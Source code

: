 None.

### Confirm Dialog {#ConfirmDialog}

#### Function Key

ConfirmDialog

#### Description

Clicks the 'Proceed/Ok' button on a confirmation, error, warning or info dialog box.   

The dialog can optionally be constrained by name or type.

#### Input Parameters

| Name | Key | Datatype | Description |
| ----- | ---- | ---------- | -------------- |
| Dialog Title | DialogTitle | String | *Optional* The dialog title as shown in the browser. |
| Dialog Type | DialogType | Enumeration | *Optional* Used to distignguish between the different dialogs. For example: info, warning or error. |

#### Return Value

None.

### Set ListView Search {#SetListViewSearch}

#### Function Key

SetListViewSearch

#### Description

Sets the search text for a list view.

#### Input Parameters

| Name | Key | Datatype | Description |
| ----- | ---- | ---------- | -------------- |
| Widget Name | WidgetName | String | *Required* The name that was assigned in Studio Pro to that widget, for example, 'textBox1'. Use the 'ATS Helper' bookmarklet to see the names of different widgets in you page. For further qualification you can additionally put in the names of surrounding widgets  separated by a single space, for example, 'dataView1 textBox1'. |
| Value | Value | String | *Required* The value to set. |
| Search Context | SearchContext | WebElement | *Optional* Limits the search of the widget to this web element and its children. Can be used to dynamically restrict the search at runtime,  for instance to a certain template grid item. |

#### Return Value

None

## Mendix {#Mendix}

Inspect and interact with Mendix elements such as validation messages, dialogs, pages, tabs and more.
...
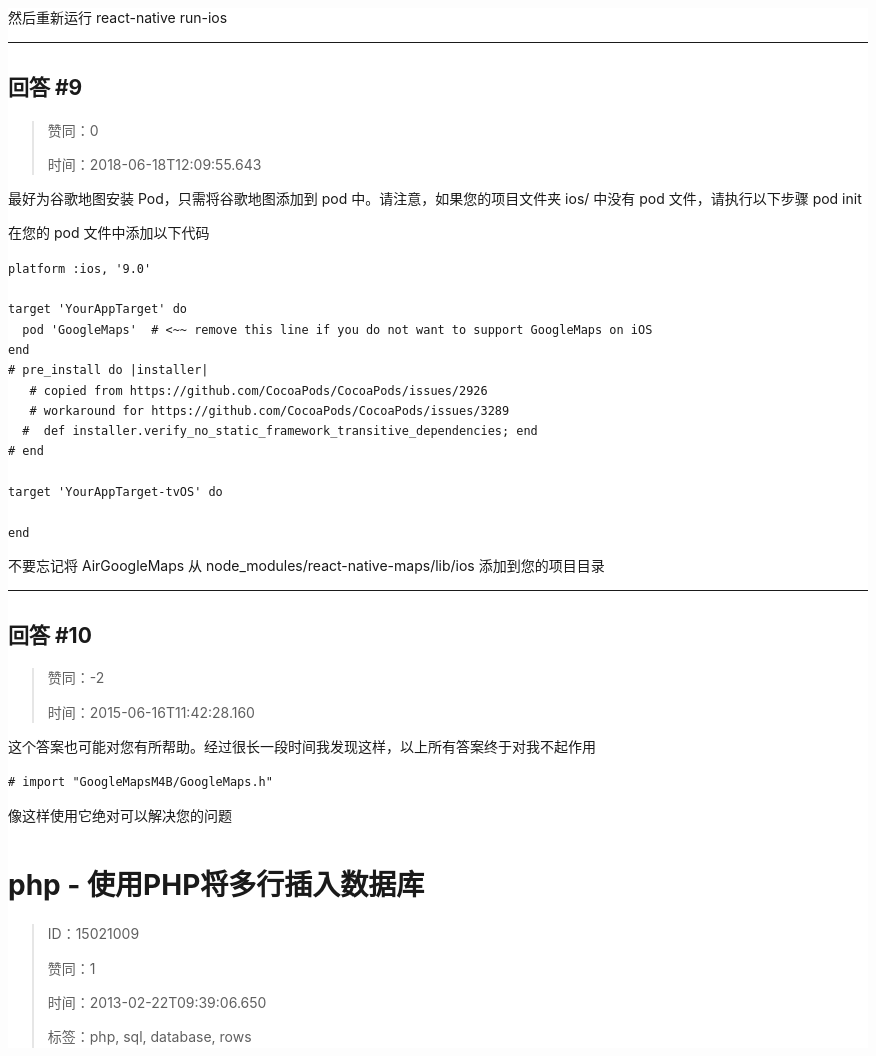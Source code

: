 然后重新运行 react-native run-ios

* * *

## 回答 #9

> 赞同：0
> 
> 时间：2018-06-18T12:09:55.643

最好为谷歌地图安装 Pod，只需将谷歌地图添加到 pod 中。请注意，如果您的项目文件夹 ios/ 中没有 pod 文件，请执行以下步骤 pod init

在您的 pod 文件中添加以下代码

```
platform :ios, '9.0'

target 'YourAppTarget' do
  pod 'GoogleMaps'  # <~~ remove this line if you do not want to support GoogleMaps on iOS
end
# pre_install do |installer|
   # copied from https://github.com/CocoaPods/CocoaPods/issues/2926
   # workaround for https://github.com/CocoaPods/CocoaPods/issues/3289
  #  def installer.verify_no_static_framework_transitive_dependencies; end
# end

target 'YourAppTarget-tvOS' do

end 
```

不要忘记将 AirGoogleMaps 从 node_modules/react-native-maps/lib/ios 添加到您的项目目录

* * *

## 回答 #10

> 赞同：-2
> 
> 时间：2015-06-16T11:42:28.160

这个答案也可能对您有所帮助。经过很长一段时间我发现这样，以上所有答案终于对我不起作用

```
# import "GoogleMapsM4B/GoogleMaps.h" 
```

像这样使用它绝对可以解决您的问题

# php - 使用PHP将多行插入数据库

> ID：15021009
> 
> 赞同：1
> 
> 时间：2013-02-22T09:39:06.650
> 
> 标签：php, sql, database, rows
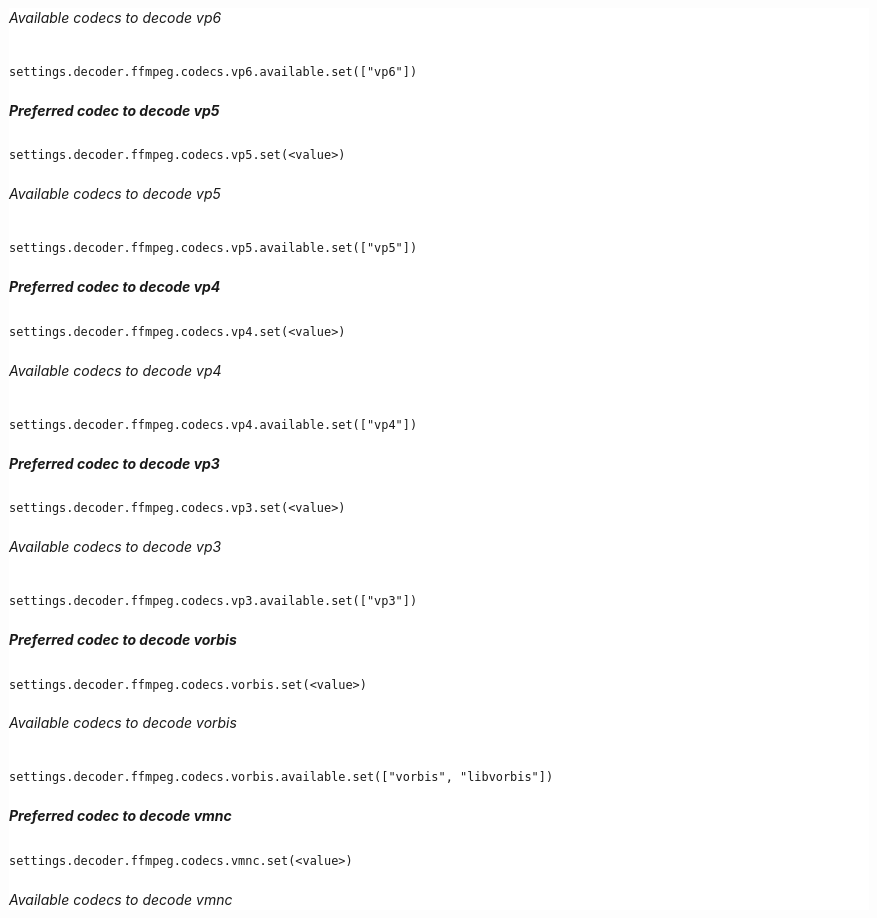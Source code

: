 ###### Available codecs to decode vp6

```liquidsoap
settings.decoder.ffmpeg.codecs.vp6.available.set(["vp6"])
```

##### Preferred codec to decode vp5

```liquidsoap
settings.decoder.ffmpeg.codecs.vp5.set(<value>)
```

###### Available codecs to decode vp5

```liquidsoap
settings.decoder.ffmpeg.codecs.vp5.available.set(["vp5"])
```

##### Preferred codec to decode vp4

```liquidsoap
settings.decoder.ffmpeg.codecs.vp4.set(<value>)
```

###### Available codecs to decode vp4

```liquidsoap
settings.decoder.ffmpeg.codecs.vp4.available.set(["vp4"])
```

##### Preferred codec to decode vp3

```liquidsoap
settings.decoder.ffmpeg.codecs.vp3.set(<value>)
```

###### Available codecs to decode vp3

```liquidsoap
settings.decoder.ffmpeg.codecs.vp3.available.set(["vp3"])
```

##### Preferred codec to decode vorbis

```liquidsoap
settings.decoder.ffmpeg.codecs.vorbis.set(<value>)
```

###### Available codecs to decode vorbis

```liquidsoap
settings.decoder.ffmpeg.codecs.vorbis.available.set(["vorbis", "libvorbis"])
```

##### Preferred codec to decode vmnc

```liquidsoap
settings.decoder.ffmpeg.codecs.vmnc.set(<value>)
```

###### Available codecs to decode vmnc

## Requirement
Wherever the word "SetListViewSearch" appears in a line of the data, copy that line.

## Response to this task
### Set ListView Search {#SetListViewSearch}
SetListViewSearch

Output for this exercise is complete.